▽
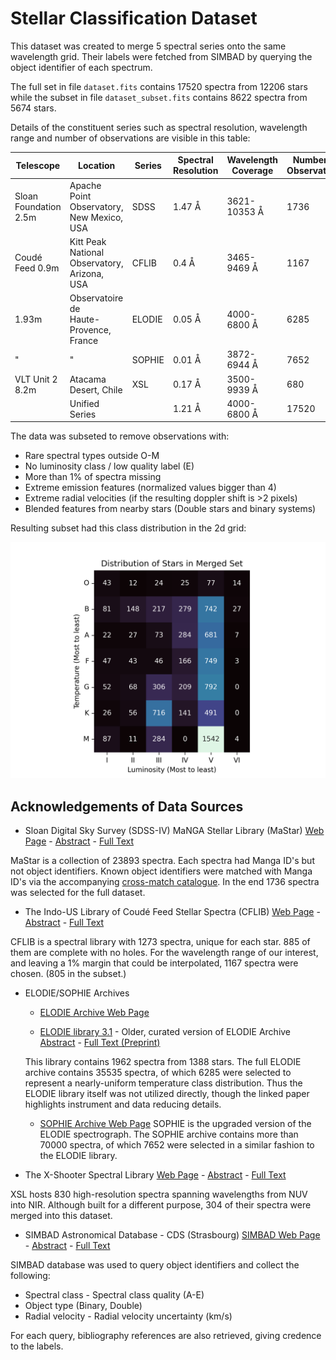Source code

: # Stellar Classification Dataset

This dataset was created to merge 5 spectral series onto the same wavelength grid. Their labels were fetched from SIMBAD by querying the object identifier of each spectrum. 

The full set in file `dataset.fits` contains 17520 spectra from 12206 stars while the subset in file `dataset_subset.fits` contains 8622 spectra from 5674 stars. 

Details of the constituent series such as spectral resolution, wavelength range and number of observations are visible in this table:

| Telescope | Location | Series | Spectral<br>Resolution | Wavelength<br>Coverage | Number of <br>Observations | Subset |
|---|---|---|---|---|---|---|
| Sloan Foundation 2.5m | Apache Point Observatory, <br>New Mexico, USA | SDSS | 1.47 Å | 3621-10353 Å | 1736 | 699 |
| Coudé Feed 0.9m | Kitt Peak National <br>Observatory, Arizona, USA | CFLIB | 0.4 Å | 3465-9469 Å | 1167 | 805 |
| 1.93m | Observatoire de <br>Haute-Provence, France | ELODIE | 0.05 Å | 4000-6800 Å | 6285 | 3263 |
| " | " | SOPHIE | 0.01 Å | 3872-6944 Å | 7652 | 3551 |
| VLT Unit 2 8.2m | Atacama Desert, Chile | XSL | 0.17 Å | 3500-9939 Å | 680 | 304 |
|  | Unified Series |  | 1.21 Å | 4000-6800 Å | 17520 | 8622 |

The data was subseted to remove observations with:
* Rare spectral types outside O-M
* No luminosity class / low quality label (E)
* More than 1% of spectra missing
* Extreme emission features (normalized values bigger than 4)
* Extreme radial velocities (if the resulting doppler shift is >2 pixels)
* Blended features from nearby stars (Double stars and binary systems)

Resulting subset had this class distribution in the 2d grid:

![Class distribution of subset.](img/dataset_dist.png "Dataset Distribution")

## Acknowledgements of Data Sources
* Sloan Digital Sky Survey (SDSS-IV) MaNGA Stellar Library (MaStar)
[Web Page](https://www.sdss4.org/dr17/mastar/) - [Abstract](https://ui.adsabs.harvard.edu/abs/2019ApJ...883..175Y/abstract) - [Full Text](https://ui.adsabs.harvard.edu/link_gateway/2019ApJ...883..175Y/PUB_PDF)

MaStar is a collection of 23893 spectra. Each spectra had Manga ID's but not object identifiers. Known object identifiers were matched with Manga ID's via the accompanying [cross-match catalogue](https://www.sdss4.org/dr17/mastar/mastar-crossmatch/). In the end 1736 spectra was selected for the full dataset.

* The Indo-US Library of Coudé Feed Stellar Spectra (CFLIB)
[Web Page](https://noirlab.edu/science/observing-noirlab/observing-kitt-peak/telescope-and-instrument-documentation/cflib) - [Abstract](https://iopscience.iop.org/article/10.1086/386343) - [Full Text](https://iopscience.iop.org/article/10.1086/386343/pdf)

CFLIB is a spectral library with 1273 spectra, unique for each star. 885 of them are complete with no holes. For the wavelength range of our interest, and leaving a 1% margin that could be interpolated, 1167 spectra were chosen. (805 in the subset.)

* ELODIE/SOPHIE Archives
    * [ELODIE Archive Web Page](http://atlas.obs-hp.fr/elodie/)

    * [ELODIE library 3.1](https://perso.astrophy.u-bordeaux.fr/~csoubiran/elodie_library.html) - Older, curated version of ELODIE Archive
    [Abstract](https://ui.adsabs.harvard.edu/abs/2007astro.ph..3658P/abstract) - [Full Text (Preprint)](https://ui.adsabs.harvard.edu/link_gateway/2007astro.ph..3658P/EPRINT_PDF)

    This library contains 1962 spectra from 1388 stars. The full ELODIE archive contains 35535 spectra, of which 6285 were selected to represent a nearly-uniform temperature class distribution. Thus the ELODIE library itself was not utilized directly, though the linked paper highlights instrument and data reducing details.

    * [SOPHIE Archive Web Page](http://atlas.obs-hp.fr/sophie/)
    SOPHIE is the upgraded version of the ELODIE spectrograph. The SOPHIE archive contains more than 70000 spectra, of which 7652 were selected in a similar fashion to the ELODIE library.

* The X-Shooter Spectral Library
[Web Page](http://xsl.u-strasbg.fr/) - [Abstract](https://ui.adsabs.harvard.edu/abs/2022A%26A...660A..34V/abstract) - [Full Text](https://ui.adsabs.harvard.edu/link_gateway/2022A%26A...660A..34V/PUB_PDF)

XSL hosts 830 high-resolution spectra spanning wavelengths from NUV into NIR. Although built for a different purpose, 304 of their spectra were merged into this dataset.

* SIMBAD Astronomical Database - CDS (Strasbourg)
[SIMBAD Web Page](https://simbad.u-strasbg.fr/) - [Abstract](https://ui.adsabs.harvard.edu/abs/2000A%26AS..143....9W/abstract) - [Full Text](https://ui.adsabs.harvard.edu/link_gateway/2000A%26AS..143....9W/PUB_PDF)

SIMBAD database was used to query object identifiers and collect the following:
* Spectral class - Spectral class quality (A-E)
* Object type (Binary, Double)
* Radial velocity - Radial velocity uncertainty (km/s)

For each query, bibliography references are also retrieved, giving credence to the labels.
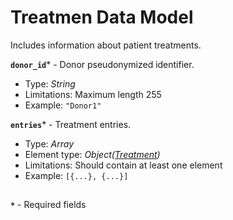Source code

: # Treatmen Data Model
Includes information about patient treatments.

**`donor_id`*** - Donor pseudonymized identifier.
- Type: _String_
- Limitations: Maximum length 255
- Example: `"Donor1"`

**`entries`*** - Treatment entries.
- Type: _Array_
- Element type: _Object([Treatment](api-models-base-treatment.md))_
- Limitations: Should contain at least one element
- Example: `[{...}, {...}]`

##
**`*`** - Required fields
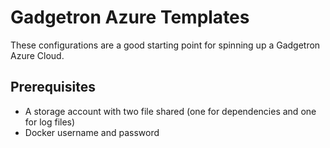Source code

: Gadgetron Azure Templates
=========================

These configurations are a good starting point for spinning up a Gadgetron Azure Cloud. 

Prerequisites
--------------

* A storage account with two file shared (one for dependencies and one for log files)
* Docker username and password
△
Leaving out any images, restate every record word for word.

**Answer to this task**
Source code

: # Stellar Classification Dataset

This dataset was created to merge 5 spectral series onto the same wavelength grid. Their labels were fetched from SIMBAD by querying the object identifier of each spectrum. 

The full set in file `dataset.fits` contains 17520 spectra from 12206 stars while the subset in file `dataset_subset.fits` contains 8622 spectra from 5674 stars. 

Details of the constituent series such as spectral resolution, wavelength range and number of observations are visible in this table:

| Telescope | Location | Series | Spectral<br>Resolution | Wavelength<br>Coverage | Number of <br>Observations | Subset |
|---|---|---|---|---|---|---|
| Sloan Foundation 2.5m | Apache Point Observatory, <br>New Mexico, USA | SDSS | 1.47 Å | 3621-10353 Å | 1736 | 699 |
| Coudé Feed 0.9m | Kitt Peak National <br>Observatory, Arizona, USA | CFLIB | 0.4 Å | 3465-9469 Å | 1167 | 805 |
| 1.93m | Observatoire de <br>Haute-Provence, France | ELODIE | 0.05 Å | 4000-6800 Å | 6285 | 3263 |
| " | " | SOPHIE | 0.01 Å | 3872-6944 Å | 7652 | 3551 |
| VLT Unit 2 8.2m | Atacama Desert, Chile | XSL | 0.17 Å | 3500-9939 Å | 680 | 304 |
|  | Unified Series |  | 1.21 Å | 4000-6800 Å | 17520 | 8622 |

The data was subseted to remove observations with:
* Rare spectral types outside O-M
* No luminosity class / low quality label (E)
* More than 1% of spectra missing
* Extreme emission features (normalized values bigger than 4)
* Extreme radial velocities (if the resulting doppler shift is >2 pixels)
* Blended features from nearby stars (Double stars and binary systems)

Resulting subset had this class distribution in the 2d grid:

![Class distribution of subset.](img/dataset_dist.png "Dataset Distribution")

## Acknowledgements of Data Sources
* Sloan Digital Sky Survey (SDSS-IV) MaNGA Stellar Library (MaStar)
[Web Page](https://www.sdss4.org/dr17/mastar/) - [Abstract](https://ui.adsabs.harvard.edu/abs/2019ApJ...883..175Y/abstract) - [Full Text](https://ui.adsabs.harvard.edu/link_gateway/2019ApJ...883..175Y/PUB_PDF)

MaStar is a collection of 23893 spectra. Each spectra had Manga ID's but not object identifiers. Known object identifiers were matched with Manga ID's via the accompanying [cross-match catalogue](https://www.sdss4.org/dr17/mastar/mastar-crossmatch/). In the end 1736 spectra was selected for the full dataset.

* The Indo-US Library of Coudé Feed Stellar Spectra (CFLIB)
[Web Page](https://noirlab.edu/science/observing-noirlab/observing-kitt-peak/telescope-and-instrument-documentation/cflib) - [Abstract](https://iopscience.iop.org/article/10.1086/386343) - [Full Text](https://iopscience.iop.org/article/10.1086/386343/pdf)

CFLIB is a spectral library with 1273 spectra, unique for each star. 885 of them are complete with no holes. For the wavelength range of our interest, and leaving a 1% margin that could be interpolated, 1167 spectra were chosen. (805 in the subset.)

* ELODIE/SOPHIE Archives
    * [ELODIE Archive Web Page](http://atlas.obs-hp.fr/elodie/)

    * [ELODIE library 3.1](https://perso.astrophy.u-bordeaux.fr/~csoubiran/elodie_library.html) - Older, curated version of ELODIE Archive
    [Abstract](https://ui.adsabs.harvard.edu/abs/2007astro.ph..3658P/abstract) - [Full Text (Preprint)](https://ui.adsabs.harvard.edu/link_gateway/2007astro.ph..3658P/EPRINT_PDF)

    This library contains 1962 spectra from 1388 stars. The full ELODIE archive contains 35535 spectra, of which 6285 were selected to represent a nearly-uniform temperature class distribution. Thus the ELODIE library itself was not utilized directly, though the linked paper highlights instrument and data reducing details.

    * [SOPHIE Archive Web Page](http://atlas.obs-hp.fr/sophie/)
    SOPHIE is the upgraded version of the ELODIE spectrograph. The SOPHIE archive contains more than 70000 spectra, of which 7652 were selected in a similar fashion to the ELODIE library.

* The X-Shooter Spectral Library
[Web Page](http://xsl.u-strasbg.fr/) - [Abstract](https://ui.adsabs.harvard.edu/abs/2022A%26A...660A..34V/abstract) - [Full Text](https://ui.adsabs.harvard.edu/link_gateway/2022A%26A...660A..34V/PUB_PDF)

XSL hosts 830 high-resolution spectra spanning wavelengths from NUV into NIR. Although built for a different purpose, 304 of their spectra were merged into this dataset.

* SIMBAD Astronomical Database - CDS (Strasbourg)
[SIMBAD Web Page](https://simbad.u-strasbg.fr/) - [Abstract](https://ui.adsabs.harvard.edu/abs/2000A%26AS..143....9W/abstract) - [Full Text](https://ui.adsabs.harvard.edu/link_gateway/2000A%26AS..143....9W/PUB_PDF)

SIMBAD database was used to query object identifiers and collect the following:
* Spectral class - Spectral class quality (A-E)
* Object type (Binary, Double)
* Radial velocity - Radial velocity uncertainty (km/s)

For each query, bibliography references are also retrieved, giving credence to the labels.
Source code

: # Treatmen Data Model
Includes information about patient treatments.

**`donor_id`*** - Donor pseudonymized identifier.
- Type: _String_
- Limitations: Maximum length 255
- Example: `"Donor1"`

**`entries`*** - Treatment entries.
- Type: _Array_
- Element type: _Object([Treatment](api-models-base-treatment.md))_
- Limitations: Should contain at least one element
- Example: `[{...}, {...}]`

##
**`*`** - Required fields
Source code

: Gadgetron Azure Templates
=========================

These configurations are a good starting point for spinning up a Gadgetron Azure Cloud. 

Prerequisites
--------------

* A storage account with two file shared (one for dependencies and one for log files)
* Docker username and password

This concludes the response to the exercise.